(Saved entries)
#####

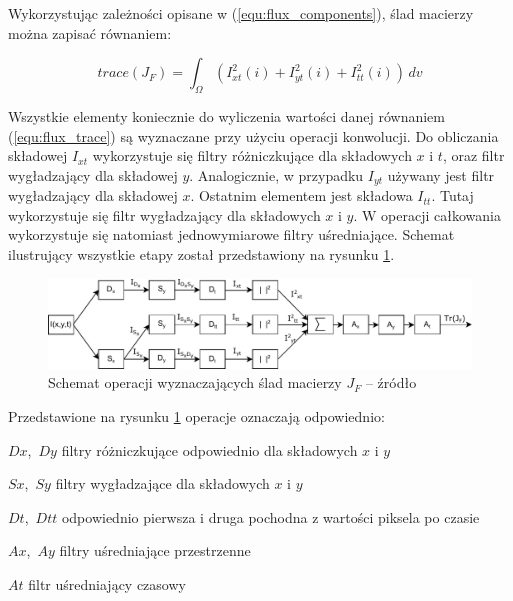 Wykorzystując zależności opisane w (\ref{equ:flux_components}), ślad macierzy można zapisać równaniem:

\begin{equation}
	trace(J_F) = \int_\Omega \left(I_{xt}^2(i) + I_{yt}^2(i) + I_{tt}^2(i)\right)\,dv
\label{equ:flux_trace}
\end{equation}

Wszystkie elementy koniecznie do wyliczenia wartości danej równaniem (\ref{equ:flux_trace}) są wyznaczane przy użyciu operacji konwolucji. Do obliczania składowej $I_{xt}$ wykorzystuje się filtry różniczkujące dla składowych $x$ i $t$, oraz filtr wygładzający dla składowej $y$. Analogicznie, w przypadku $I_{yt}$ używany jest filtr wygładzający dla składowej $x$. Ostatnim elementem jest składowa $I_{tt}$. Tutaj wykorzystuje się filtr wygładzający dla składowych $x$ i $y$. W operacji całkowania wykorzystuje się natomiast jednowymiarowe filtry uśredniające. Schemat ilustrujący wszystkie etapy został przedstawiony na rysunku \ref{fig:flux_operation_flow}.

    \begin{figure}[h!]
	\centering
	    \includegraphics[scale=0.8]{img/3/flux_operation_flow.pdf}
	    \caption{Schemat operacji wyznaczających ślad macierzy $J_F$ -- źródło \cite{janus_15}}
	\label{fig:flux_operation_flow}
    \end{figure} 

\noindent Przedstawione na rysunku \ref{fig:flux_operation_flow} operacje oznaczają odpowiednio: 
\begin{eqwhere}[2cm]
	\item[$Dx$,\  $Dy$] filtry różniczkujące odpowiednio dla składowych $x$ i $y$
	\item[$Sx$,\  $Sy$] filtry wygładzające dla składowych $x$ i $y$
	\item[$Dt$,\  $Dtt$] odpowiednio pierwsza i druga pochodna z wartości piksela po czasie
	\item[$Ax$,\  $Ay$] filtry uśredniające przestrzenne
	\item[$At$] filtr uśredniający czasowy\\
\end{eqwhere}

#####

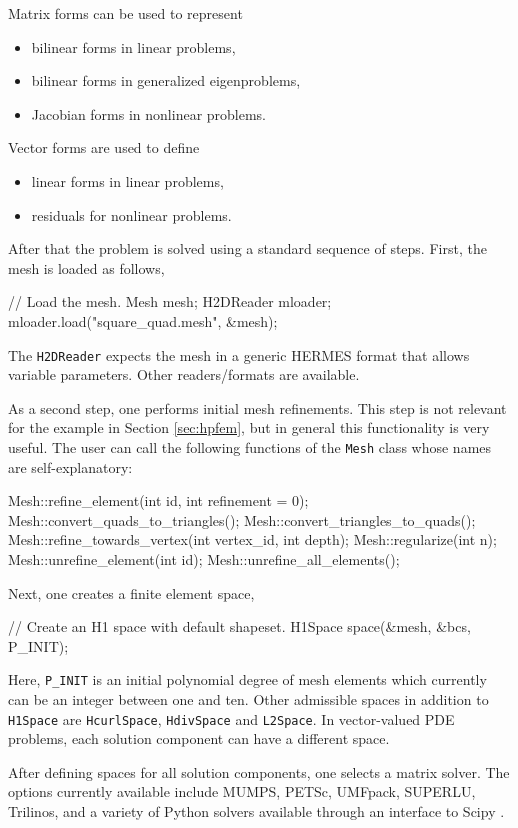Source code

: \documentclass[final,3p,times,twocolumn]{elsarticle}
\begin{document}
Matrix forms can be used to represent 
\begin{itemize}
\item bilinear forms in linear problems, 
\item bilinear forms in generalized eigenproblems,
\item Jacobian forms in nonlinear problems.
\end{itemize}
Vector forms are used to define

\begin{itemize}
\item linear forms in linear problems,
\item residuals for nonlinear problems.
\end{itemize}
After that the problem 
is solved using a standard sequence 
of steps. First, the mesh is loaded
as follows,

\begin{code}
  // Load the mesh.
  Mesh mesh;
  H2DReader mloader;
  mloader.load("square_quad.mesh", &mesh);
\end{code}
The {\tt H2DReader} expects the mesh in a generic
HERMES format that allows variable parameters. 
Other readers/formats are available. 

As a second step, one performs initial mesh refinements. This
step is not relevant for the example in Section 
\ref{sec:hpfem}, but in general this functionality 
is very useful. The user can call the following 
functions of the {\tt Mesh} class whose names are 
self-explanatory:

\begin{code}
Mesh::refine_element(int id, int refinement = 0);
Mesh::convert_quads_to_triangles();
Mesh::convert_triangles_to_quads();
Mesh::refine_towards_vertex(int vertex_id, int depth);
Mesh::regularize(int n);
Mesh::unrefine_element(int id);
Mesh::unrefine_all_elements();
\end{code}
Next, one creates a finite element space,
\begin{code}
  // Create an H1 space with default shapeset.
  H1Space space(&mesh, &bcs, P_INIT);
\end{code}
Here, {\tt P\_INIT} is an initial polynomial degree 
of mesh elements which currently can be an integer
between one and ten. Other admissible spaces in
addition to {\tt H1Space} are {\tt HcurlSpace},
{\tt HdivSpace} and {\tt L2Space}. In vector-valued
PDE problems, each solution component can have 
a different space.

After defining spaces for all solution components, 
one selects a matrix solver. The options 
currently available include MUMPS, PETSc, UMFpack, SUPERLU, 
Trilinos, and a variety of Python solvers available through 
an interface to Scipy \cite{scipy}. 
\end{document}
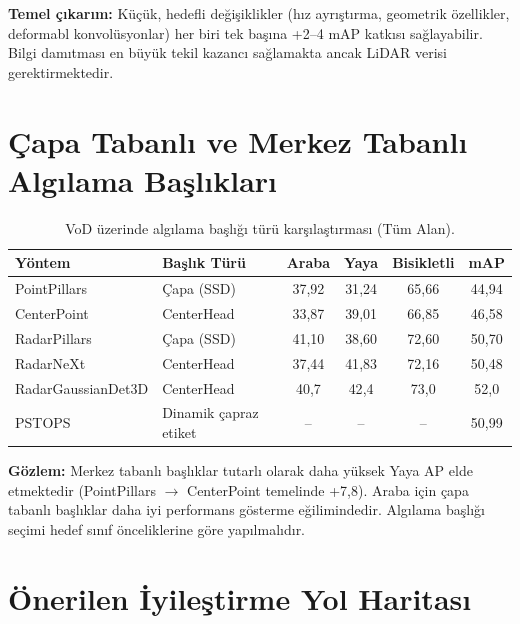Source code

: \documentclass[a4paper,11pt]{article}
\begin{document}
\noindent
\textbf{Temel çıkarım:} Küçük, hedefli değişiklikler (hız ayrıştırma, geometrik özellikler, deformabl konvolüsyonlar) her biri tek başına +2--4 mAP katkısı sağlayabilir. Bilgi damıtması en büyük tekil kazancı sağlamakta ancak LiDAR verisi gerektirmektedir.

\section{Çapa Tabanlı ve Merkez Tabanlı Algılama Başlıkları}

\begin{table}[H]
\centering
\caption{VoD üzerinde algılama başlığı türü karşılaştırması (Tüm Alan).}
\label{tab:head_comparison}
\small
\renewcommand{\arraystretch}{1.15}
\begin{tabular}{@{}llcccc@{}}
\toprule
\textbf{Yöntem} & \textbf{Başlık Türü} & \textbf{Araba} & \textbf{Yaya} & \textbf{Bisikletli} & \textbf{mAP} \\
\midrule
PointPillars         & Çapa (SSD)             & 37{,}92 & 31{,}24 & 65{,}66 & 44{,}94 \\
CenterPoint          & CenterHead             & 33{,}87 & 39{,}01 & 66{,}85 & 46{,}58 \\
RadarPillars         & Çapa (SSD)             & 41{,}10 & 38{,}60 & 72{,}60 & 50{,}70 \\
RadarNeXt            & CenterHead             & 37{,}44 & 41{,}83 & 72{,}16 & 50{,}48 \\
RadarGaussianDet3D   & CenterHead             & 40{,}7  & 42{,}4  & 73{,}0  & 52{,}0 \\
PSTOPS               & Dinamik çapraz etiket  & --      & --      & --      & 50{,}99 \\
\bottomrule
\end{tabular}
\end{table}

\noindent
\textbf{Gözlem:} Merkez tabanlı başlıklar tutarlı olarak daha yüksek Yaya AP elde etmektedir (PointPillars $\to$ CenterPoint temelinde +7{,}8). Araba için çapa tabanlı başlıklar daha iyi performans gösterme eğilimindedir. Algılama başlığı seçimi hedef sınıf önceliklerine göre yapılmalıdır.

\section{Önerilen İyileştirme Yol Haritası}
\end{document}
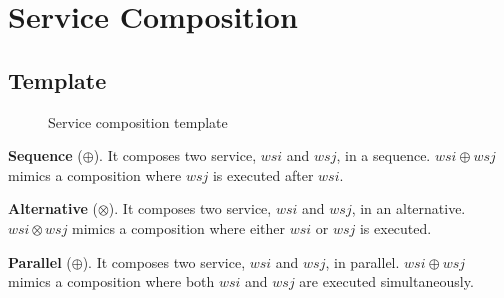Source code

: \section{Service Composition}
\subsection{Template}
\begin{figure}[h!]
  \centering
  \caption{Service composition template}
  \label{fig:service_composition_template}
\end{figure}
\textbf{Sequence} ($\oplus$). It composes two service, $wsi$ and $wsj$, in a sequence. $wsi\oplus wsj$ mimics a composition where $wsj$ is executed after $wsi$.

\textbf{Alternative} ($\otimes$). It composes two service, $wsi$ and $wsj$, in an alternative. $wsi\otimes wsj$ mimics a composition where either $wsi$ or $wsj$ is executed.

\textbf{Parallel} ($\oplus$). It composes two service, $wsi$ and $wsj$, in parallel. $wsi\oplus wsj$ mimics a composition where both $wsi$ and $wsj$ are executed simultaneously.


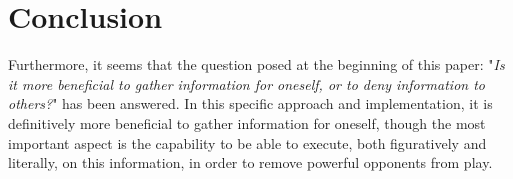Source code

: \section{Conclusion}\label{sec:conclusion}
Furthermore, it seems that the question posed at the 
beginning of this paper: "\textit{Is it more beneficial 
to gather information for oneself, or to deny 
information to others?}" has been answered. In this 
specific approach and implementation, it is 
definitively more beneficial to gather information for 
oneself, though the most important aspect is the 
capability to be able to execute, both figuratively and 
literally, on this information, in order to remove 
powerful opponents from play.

#####

Using the records above, count the lines containing "gather". Give no words besides the number.

2